Given entries:
[Start of Attachment]
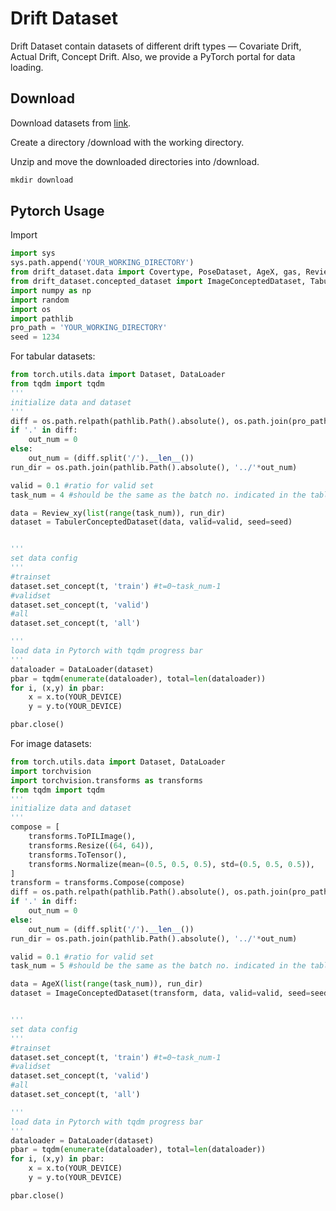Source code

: # Drift Dataset

Drift Dataset contain datasets of different drift types — Covariate Drift, Actual Drift, Concept Drift. Also, we provide a PyTorch portal for data loading.

## Download
Download datasets from [link](http://140.112.31.182/download/).

Create a directory /download  with the working directory.

Unzip and move the downloaded directories into /download.

```python
mkdir download
```

## Pytorch Usage
Import
```python
import sys
sys.path.append('YOUR_WORKING_DIRECTORY') 
from drift_dataset.data import Covertype, PoseDataset, AgeX, gas, Review_y, Review_xy
from drift_dataset.concepted_dataset import ImageConceptedDataset, TabulerConceptedDataset
import numpy as np
import random
import os
import pathlib
pro_path = 'YOUR_WORKING_DIRECTORY'
seed = 1234
```
For tabular datasets:
```python
from torch.utils.data import Dataset, DataLoader
from tqdm import tqdm
'''
initialize data and dataset 
'''
diff = os.path.relpath(pathlib.Path().absolute(), os.path.join(pro_path,'drift_dataset'))
if '.' in diff:
    out_num = 0
else:
    out_num = (diff.split('/').__len__())
run_dir = os.path.join(pathlib.Path().absolute(), '../'*out_num)

valid = 0.1 #ratio for valid set
task_num = 4 #should be the same as the batch no. indicated in the table

data = Review_xy(list(range(task_num)), run_dir)
dataset = TabulerConceptedDataset(data, valid=valid, seed=seed)


'''
set data config
'''
#trainset
dataset.set_concept(t, 'train') #t=0~task_num-1
#validset
dataset.set_concept(t, 'valid') 
#all
dataset.set_concept(t, 'all') 

'''
load data in Pytorch with tqdm progress bar
'''
dataloader = DataLoader(dataset)
pbar = tqdm(enumerate(dataloader), total=len(dataloader))
for i, (x,y) in pbar:
    x = x.to(YOUR_DEVICE)
    y = y.to(YOUR_DEVICE)

pbar.close()
```

For image datasets:
```python
from torch.utils.data import Dataset, DataLoader
import torchvision
import torchvision.transforms as transforms
from tqdm import tqdm
'''
initialize data and dataset 
'''
compose = [
    transforms.ToPILImage(),
    transforms.Resize((64, 64)),
    transforms.ToTensor(),
    transforms.Normalize(mean=(0.5, 0.5, 0.5), std=(0.5, 0.5, 0.5)),
]
transform = transforms.Compose(compose)
diff = os.path.relpath(pathlib.Path().absolute(), os.path.join(pro_path,'drift_dataset'))
if '.' in diff:
    out_num = 0
else:
    out_num = (diff.split('/').__len__())
run_dir = os.path.join(pathlib.Path().absolute(), '../'*out_num)

valid = 0.1 #ratio for valid set
task_num = 5 #should be the same as the batch no. indicated in the table

data = AgeX(list(range(task_num)), run_dir)
dataset = ImageConceptedDataset(transform, data, valid=valid, seed=seed)


'''
set data config
'''
#trainset
dataset.set_concept(t, 'train') #t=0~task_num-1
#validset
dataset.set_concept(t, 'valid') 
#all
dataset.set_concept(t, 'all') 

'''
load data in Pytorch with tqdm progress bar
'''
dataloader = DataLoader(dataset)
pbar = tqdm(enumerate(dataloader), total=len(dataloader))
for i, (x,y) in pbar:
    x = x.to(YOUR_DEVICE)
    y = y.to(YOUR_DEVICE)

pbar.close()
```

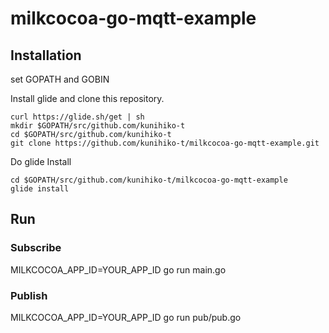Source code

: # milkcocoa-go-mqtt-example


## Installation

set GOPATH and GOBIN

Install glide and clone this repository.

```
curl https://glide.sh/get | sh
mkdir $GOPATH/src/github.com/kunihiko-t
cd $GOPATH/src/github.com/kunihiko-t
git clone https://github.com/kunihiko-t/milkcocoa-go-mqtt-example.git
```

Do glide Install

```
cd $GOPATH/src/github.com/kunihiko-t/milkcocoa-go-mqtt-example
glide install
```


## Run

### Subscribe

MILKCOCOA_APP_ID=YOUR_APP_ID go run main.go

### Publish

MILKCOCOA_APP_ID=YOUR_APP_ID go run pub/pub.go

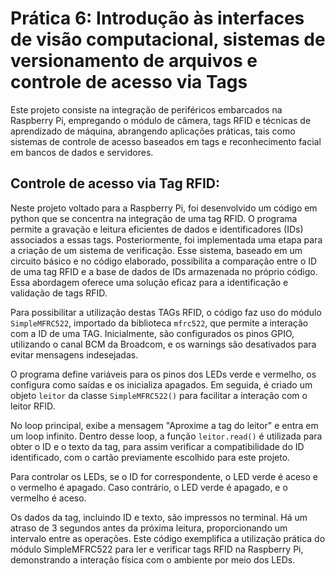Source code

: # Prática 6: Introdução às interfaces de visão computacional, sistemas de versionamento de arquivos e controle de acesso via Tags

Este projeto consiste na integração de periféricos embarcados na Raspberry Pi, empregando o módulo de câmera, tags RFID e técnicas de aprendizado de máquina, abrangendo aplicações práticas, tais como sistemas de controle de acesso baseados em tags e reconhecimento facial em bancos de dados e servidores.

## Controle de acesso via Tag RFID:

Neste projeto voltado para a Raspberry Pi, foi desenvolvido um código em python que se concentra na integração de uma tag RFID. O programa permite a gravação e leitura eficientes de dados e identificadores (IDs) associados a essas tags. Posteriormente, foi implementada uma etapa para a criação de um sistema de verificação. Esse sistema, baseado em um circuito básico e no código elaborado, possibilita a comparação entre o ID de uma tag RFID e a base de dados de IDs armazenada no próprio código. Essa abordagem oferece uma solução eficaz para a identificação e validação de tags RFID.

Para possibilitar a utilização destas TAGs RFID, o código faz uso do módulo ```SimpleMFRC522```, importado da biblioteca ```mfrc522```, que permite a interação com a ID de uma TAG. Inicialmente, são configurados os pinos GPIO, utilizando o canal BCM da Broadcom, e os warnings são desativados para evitar mensagens indesejadas.

O programa define variáveis para os pinos dos LEDs verde e vermelho, os configura como saídas e os inicializa apagados. Em seguida, é criado um objeto ```leitor``` da classe ```SimpleMFRC522()``` para facilitar a interação com o leitor RFID.

No loop principal, exibe a mensagem "Aproxime a tag do leitor" e entra em um loop infinito. Dentro desse loop, a função ```leitor.read()``` é utilizada para obter o ID e o texto da tag, para assim verificar a compatibilidade do ID identificado, com o cartão previamente escolhido para este projeto.

Para controlar os LEDs, se o ID for correspondente, o LED verde é aceso e o vermelho é apagado. Caso contrário, o LED verde é apagado, e o vermelho é aceso.

Os dados da tag, incluindo ID e texto, são impressos no terminal. Há um atraso de 3 segundos antes da próxima leitura, proporcionando um intervalo entre as operações. Este código exemplifica a utilização prática do módulo SimpleMFRC522 para ler e verificar tags RFID na Raspberry Pi, demonstrando a interação física com o ambiente por meio dos LEDs.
[End of Attachment]
Your instructions:
Give back each of the records above word for word, apart from the pictures.

Exercise solution:
Source code

: # Drift Dataset

Drift Dataset contain datasets of different drift types — Covariate Drift, Actual Drift, Concept Drift. Also, we provide a PyTorch portal for data loading.

## Download
Download datasets from [link](http://140.112.31.182/download/).

Create a directory /download  with the working directory.

Unzip and move the downloaded directories into /download.

```python
mkdir download
```

## Pytorch Usage
Import
```python
import sys
sys.path.append('YOUR_WORKING_DIRECTORY') 
from drift_dataset.data import Covertype, PoseDataset, AgeX, gas, Review_y, Review_xy
from drift_dataset.concepted_dataset import ImageConceptedDataset, TabulerConceptedDataset
import numpy as np
import random
import os
import pathlib
pro_path = 'YOUR_WORKING_DIRECTORY'
seed = 1234
```
For tabular datasets:
```python
from torch.utils.data import Dataset, DataLoader
from tqdm import tqdm
'''
initialize data and dataset 
'''
diff = os.path.relpath(pathlib.Path().absolute(), os.path.join(pro_path,'drift_dataset'))
if '.' in diff:
    out_num = 0
else:
    out_num = (diff.split('/').__len__())
run_dir = os.path.join(pathlib.Path().absolute(), '../'*out_num)

valid = 0.1 #ratio for valid set
task_num = 4 #should be the same as the batch no. indicated in the table

data = Review_xy(list(range(task_num)), run_dir)
dataset = TabulerConceptedDataset(data, valid=valid, seed=seed)


'''
set data config
'''
#trainset
dataset.set_concept(t, 'train') #t=0~task_num-1
#validset
dataset.set_concept(t, 'valid') 
#all
dataset.set_concept(t, 'all') 

'''
load data in Pytorch with tqdm progress bar
'''
dataloader = DataLoader(dataset)
pbar = tqdm(enumerate(dataloader), total=len(dataloader))
for i, (x,y) in pbar:
    x = x.to(YOUR_DEVICE)
    y = y.to(YOUR_DEVICE)

pbar.close()
```

For image datasets:
```python
from torch.utils.data import Dataset, DataLoader
import torchvision
import torchvision.transforms as transforms
from tqdm import tqdm
'''
initialize data and dataset 
'''
compose = [
    transforms.ToPILImage(),
    transforms.Resize((64, 64)),
    transforms.ToTensor(),
    transforms.Normalize(mean=(0.5, 0.5, 0.5), std=(0.5, 0.5, 0.5)),
]
transform = transforms.Compose(compose)
diff = os.path.relpath(pathlib.Path().absolute(), os.path.join(pro_path,'drift_dataset'))
if '.' in diff:
    out_num = 0
else:
    out_num = (diff.split('/').__len__())
run_dir = os.path.join(pathlib.Path().absolute(), '../'*out_num)

valid = 0.1 #ratio for valid set
task_num = 5 #should be the same as the batch no. indicated in the table

data = AgeX(list(range(task_num)), run_dir)
dataset = ImageConceptedDataset(transform, data, valid=valid, seed=seed)


'''
set data config
'''
#trainset
dataset.set_concept(t, 'train') #t=0~task_num-1
#validset
dataset.set_concept(t, 'valid') 
#all
dataset.set_concept(t, 'all') 

'''
load data in Pytorch with tqdm progress bar
'''
dataloader = DataLoader(dataset)
pbar = tqdm(enumerate(dataloader), total=len(dataloader))
for i, (x,y) in pbar:
    x = x.to(YOUR_DEVICE)
    y = y.to(YOUR_DEVICE)

pbar.close()
```

Source code

: # milkcocoa-go-mqtt-example


## Installation

set GOPATH and GOBIN

Install glide and clone this repository.

```
curl https://glide.sh/get | sh
mkdir $GOPATH/src/github.com/kunihiko-t
cd $GOPATH/src/github.com/kunihiko-t
git clone https://github.com/kunihiko-t/milkcocoa-go-mqtt-example.git
```

Do glide Install

```
cd $GOPATH/src/github.com/kunihiko-t/milkcocoa-go-mqtt-example
glide install
```


## Run

### Subscribe

MILKCOCOA_APP_ID=YOUR_APP_ID go run main.go

### Publish

MILKCOCOA_APP_ID=YOUR_APP_ID go run pub/pub.go

Source code

: # Prática 6: Introdução às interfaces de visão computacional, sistemas de versionamento de arquivos e controle de acesso via Tags

Este projeto consiste na integração de periféricos embarcados na Raspberry Pi, empregando o módulo de câmera, tags RFID e técnicas de aprendizado de máquina, abrangendo aplicações práticas, tais como sistemas de controle de acesso baseados em tags e reconhecimento facial em bancos de dados e servidores.

## Controle de acesso via Tag RFID:

Neste projeto voltado para a Raspberry Pi, foi desenvolvido um código em python que se concentra na integração de uma tag RFID. O programa permite a gravação e leitura eficientes de dados e identificadores (IDs) associados a essas tags. Posteriormente, foi implementada uma etapa para a criação de um sistema de verificação. Esse sistema, baseado em um circuito básico e no código elaborado, possibilita a comparação entre o ID de uma tag RFID e a base de dados de IDs armazenada no próprio código. Essa abordagem oferece uma solução eficaz para a identificação e validação de tags RFID.

Para possibilitar a utilização destas TAGs RFID, o código faz uso do módulo ```SimpleMFRC522```, importado da biblioteca ```mfrc522```, que permite a interação com a ID de uma TAG. Inicialmente, são configurados os pinos GPIO, utilizando o canal BCM da Broadcom, e os warnings são desativados para evitar mensagens indesejadas.

O programa define variáveis para os pinos dos LEDs verde e vermelho, os configura como saídas e os inicializa apagados. Em seguida, é criado um objeto ```leitor``` da classe ```SimpleMFRC522()``` para facilitar a interação com o leitor RFID.

No loop principal, exibe a mensagem "Aproxime a tag do leitor" e entra em um loop infinito. Dentro desse loop, a função ```leitor.read()``` é utilizada para obter o ID e o texto da tag, para assim verificar a compatibilidade do ID identificado, com o cartão previamente escolhido para este projeto.

Para controlar os LEDs, se o ID for correspondente, o LED verde é aceso e o vermelho é apagado. Caso contrário, o LED verde é apagado, e o vermelho é aceso.

Os dados da tag, incluindo ID e texto, são impressos no terminal. Há um atraso de 3 segundos antes da próxima leitura, proporcionando um intervalo entre as operações. Este código exemplifica a utilização prática do módulo SimpleMFRC522 para ler e verificar tags RFID na Raspberry Pi, demonstrando a interação física com o ambiente por meio dos LEDs.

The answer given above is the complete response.